Abstract

The late Early Miocene Puesto La Pena alkaline potassic complex, Mendoza, Argentina, is a multiphase intrusion with a large variety of rock types (including pyroxenite, malignite, borolanite, syenite, mafic to felsic dikes, and volcanic necks). This study focuses on the mineralogy of the various lithologies and the mineral chemical data in order to define a petrogenetic model that explains the fractionating phases of the complex. Geothermobarometric data and characteristics of and variations in mineral composition are in agreement with a parental magma that began the crystallization process at around 35–40 km depth with initial temperatures of around 1350 °C. After cooling to about 900 °C, a fractional crystallization process was dominant in a crustal environment at moderate to shallow depths, the ascent of magma being related to crustal extension. Crustal contamination seems to have been limited.
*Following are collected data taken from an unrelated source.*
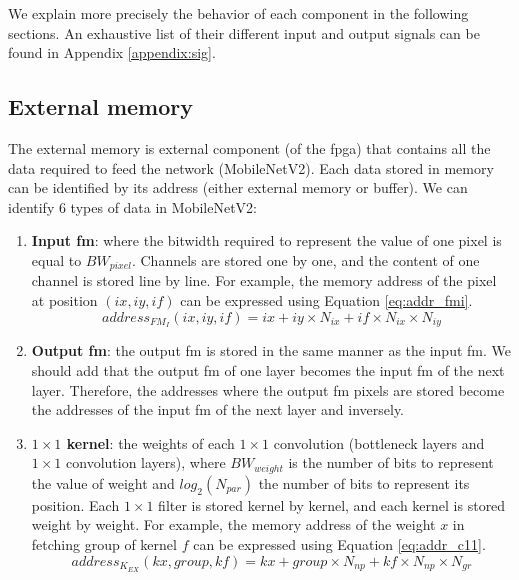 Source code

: We explain more precisely the behavior of each component in the following sections. An exhaustive list of their different input and output signals can be found in Appendix \ref{appendix:sig}.
%
\subsection{External memory} \label{subs:extmem}
%
The external memory is external component (of the \acrshort{fpga}) that contains all the data required to feed the network (MobileNetV2). Each data stored in memory can be identified by its address (either external memory or buffer). We can identify 6 types of data in MobileNetV2:
%
\begin{enumerate}
    \item \textbf{Input \acrshort{fm}}: where the bitwidth required to represent the value of one pixel is equal to $BW_{pixel}$. Channels are stored one by one, and the content of one channel is stored line by line. For example, the memory address of the pixel at position $\left(ix, iy, if\right)$ can be expressed using Equation \eqref{eq:addr_fmi}.
    \begin{equation}
        address_{FM_{I}}(ix, iy, if) = ix + iy \times N_{ix} + if \times N_{ix} \times N_{iy}
        \label{eq:addr_fmi}
    \end{equation}
    \item \textbf{Output \acrshort{fm}}: the output \acrshort{fm} is stored in the same manner as the input \acrshort{fm}. We should add that the output \acrshort{fm} of one layer becomes the input \acrshort{fm} of the next layer. Therefore, the addresses where the output \acrshort{fm} pixels are stored become the addresses of the input \acrshort{fm} of the next layer and inversely.
    \item \textbf{$1 \times 1$ kernel}: the weights of each $1 \times 1$ convolution (bottleneck layers and $1 \times 1$ convolution layers), where $BW_{weight}$ is the number of bits to represent the value of weight and $log_2(N_{par})$ the number of bits to represent its position. Each $1 \times 1$ filter is stored kernel by kernel, and each kernel is stored weight by weight. For example, the memory address of the weight $x$ in fetching group  of kernel $f$ can be expressed using Equation \eqref{eq:addr_c11}.
    \begin{equation}
        address_{K_{EX}}(kx, group, kf) = kx + group \times N_{np} + kf \times N_{np} \times N_{gr}
        \label{eq:addr_c11}
    \end{equation}

\end{enumerate}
In the proposed model, pyroxenite is a cumulate phase of the original intrusion, being comagmatic with the malignite-syenite. The late-stage evolution of the complex involves evolution towards the calcite liquidus field, which explains the presence of clusters of calcite-dolomite crystals and carbonatitic dikelets associated with late ouachititic dikes. The mineral composition reflects an environment of crystallization at moderate to shallow depths, low pressure, low silica, and high temperature, which is consistent with the model for the complex, considered to represent the root zone of an alkaline caldera-style volcano emplaced in an extensional back-arc setting.